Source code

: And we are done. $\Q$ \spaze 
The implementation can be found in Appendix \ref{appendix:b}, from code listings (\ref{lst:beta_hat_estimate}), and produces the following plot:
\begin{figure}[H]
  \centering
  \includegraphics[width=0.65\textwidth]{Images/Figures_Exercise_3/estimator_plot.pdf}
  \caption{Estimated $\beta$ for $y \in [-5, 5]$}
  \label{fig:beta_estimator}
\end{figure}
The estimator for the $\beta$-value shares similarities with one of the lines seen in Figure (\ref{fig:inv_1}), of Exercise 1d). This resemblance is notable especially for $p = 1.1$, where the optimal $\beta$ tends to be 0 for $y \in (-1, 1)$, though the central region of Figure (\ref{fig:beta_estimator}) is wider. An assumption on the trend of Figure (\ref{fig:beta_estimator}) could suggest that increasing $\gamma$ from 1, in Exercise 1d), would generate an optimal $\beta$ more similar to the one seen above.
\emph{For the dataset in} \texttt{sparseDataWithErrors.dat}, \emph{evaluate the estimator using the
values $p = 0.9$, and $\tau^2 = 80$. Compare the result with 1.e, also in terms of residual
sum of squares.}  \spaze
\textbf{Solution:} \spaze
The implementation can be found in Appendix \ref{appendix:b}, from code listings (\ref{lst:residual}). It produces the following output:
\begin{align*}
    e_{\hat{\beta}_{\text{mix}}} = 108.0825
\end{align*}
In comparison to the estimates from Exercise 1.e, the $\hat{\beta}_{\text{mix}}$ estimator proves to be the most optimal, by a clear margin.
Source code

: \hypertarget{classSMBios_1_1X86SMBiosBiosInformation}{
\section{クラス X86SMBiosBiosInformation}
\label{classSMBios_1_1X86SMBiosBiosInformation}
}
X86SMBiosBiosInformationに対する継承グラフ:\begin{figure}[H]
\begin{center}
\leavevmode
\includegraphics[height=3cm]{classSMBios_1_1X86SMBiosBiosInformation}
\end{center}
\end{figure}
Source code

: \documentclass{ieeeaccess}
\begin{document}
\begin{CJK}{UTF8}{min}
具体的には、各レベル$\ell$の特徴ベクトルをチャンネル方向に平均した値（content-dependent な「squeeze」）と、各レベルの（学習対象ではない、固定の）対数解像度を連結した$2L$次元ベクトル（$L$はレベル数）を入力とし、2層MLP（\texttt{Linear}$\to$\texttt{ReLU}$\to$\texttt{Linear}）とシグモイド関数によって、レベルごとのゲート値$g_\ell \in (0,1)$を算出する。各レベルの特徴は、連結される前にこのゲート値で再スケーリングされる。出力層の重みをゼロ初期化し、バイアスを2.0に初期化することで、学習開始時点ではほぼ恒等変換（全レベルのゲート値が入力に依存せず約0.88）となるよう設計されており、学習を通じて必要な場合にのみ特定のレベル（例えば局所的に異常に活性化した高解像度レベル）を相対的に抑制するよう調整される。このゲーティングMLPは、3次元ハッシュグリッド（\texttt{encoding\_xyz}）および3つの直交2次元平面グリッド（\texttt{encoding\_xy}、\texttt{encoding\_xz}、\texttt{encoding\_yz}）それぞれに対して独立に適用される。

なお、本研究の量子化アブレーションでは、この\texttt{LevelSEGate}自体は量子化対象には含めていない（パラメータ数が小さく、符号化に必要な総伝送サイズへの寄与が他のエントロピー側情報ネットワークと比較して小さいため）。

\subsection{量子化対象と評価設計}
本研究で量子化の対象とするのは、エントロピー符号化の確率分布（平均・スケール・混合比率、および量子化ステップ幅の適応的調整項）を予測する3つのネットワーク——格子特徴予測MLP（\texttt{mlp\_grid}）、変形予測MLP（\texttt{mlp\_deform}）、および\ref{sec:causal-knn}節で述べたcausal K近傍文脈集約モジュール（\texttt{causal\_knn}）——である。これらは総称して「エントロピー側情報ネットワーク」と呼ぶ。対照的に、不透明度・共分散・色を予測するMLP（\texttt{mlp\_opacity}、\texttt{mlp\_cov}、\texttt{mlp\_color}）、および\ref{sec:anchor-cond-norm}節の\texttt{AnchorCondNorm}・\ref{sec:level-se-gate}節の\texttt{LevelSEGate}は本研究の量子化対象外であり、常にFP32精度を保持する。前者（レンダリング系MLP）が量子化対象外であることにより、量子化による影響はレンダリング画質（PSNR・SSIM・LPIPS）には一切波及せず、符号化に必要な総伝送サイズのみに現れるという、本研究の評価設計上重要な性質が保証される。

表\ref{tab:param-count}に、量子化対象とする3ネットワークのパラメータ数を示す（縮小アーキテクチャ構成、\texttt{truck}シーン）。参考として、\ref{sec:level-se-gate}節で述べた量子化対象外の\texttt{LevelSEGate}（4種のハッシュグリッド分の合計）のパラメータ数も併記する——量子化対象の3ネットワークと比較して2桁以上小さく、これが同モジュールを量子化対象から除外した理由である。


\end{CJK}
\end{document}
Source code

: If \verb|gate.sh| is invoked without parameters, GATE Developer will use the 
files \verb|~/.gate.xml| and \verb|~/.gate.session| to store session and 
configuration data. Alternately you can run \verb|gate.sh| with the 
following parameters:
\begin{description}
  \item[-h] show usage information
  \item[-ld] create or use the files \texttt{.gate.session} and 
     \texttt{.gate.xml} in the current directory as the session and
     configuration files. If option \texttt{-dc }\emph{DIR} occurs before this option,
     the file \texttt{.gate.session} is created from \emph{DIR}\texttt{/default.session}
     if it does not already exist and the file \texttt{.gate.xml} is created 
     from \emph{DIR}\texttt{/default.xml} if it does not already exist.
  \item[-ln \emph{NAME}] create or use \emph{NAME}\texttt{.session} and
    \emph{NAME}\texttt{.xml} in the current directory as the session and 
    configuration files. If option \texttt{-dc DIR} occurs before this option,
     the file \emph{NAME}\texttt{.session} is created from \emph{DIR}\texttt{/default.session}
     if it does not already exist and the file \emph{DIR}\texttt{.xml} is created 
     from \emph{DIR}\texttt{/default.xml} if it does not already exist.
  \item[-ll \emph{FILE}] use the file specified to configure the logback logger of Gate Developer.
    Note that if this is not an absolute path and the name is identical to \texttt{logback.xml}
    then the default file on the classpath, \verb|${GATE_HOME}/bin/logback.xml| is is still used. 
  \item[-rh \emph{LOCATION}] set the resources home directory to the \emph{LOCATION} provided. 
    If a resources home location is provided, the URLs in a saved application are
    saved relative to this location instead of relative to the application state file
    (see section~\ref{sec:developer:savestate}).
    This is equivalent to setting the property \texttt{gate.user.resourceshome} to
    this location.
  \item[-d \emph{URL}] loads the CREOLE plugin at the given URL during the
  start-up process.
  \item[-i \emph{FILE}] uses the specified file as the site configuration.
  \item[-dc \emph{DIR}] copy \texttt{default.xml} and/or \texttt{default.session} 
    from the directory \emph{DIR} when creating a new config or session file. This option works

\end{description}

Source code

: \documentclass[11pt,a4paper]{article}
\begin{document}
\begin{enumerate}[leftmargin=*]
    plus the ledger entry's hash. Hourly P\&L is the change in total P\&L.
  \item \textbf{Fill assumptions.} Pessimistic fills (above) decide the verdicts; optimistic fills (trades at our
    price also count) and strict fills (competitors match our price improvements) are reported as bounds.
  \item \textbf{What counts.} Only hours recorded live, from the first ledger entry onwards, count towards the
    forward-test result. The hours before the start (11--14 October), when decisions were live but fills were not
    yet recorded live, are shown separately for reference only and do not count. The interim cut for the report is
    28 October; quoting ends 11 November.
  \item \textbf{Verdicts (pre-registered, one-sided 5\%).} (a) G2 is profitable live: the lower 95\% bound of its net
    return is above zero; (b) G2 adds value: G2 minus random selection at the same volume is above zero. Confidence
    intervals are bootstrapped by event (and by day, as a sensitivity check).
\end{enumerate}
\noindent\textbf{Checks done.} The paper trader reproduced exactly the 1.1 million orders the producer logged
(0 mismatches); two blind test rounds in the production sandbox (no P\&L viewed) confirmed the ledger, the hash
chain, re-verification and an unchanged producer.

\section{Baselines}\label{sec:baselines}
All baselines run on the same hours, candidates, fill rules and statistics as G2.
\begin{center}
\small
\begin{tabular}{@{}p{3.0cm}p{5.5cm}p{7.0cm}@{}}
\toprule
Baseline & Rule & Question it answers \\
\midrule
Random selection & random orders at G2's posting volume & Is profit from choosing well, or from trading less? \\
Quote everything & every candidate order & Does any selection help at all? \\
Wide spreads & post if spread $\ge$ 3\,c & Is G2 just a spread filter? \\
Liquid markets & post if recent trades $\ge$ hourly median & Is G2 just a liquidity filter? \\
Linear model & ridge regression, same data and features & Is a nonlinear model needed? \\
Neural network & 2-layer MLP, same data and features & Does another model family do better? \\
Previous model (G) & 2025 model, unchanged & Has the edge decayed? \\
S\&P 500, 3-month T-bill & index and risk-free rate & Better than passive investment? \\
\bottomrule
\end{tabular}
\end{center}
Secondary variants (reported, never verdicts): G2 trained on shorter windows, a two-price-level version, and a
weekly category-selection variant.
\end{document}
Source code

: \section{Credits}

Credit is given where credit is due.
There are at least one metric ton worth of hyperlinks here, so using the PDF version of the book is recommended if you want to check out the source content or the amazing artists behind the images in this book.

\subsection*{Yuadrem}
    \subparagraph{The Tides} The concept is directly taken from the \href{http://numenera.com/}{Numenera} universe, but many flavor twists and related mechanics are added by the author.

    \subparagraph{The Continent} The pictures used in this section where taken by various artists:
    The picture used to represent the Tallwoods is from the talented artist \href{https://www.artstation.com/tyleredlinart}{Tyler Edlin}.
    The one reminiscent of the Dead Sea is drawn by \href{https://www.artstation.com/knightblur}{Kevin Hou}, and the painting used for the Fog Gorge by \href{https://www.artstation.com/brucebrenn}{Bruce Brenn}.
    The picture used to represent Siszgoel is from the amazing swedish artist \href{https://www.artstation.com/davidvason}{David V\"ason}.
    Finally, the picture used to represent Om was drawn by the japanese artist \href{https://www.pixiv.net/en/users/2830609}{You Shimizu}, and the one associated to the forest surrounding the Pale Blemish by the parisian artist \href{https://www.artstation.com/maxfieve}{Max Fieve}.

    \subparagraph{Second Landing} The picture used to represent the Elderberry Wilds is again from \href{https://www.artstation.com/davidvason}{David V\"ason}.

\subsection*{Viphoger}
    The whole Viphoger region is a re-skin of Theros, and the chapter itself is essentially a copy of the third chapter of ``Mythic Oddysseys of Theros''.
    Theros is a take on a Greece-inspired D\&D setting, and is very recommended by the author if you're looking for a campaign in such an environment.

Assignment: Filter the entries down to the lines that include the string "LevelSEGate".

Finished task:
なお、本研究の量子化アブレーションでは、この\texttt{LevelSEGate}自体は量子化対象には含めていない（パラメータ数が小さく、符号化に必要な総伝送サイズへの寄与が他のエントロピー側情報ネットワークと比較して小さいため）。
本研究で量子化の対象とするのは、エントロピー符号化の確率分布（平均・スケール・混合比率、および量子化ステップ幅の適応的調整項）を予測する3つのネットワーク——格子特徴予測MLP（\texttt{mlp\_grid}）、変形予測MLP（\texttt{mlp\_deform}）、および\ref{sec:causal-knn}節で述べたcausal K近傍文脈集約モジュール（\texttt{causal\_knn}）——である。これらは総称して「エントロピー側情報ネットワーク」と呼ぶ。対照的に、不透明度・共分散・色を予測するMLP（\texttt{mlp\_opacity}、\texttt{mlp\_cov}、\texttt{mlp\_color}）、および\ref{sec:anchor-cond-norm}節の\texttt{AnchorCondNorm}・\ref{sec:level-se-gate}節の\texttt{LevelSEGate}は本研究の量子化対象外であり、常にFP32精度を保持する。前者（レンダリング系MLP）が量子化対象外であることにより、量子化による影響はレンダリング画質（PSNR・SSIM・LPIPS）には一切波及せず、符号化に必要な総伝送サイズのみに現れるという、本研究の評価設計上重要な性質が保証される。
表\ref{tab:param-count}に、量子化対象とする3ネットワークのパラメータ数を示す（縮小アーキテクチャ構成、\texttt{truck}シーン）。参考として、\ref{sec:level-se-gate}節で述べた量子化対象外の\texttt{LevelSEGate}（4種のハッシュグリッド分の合計）のパラメータ数も併記する——量子化対象の3ネットワークと比較して2桁以上小さく、これが同モジュールを量子化対象から除外した理由である。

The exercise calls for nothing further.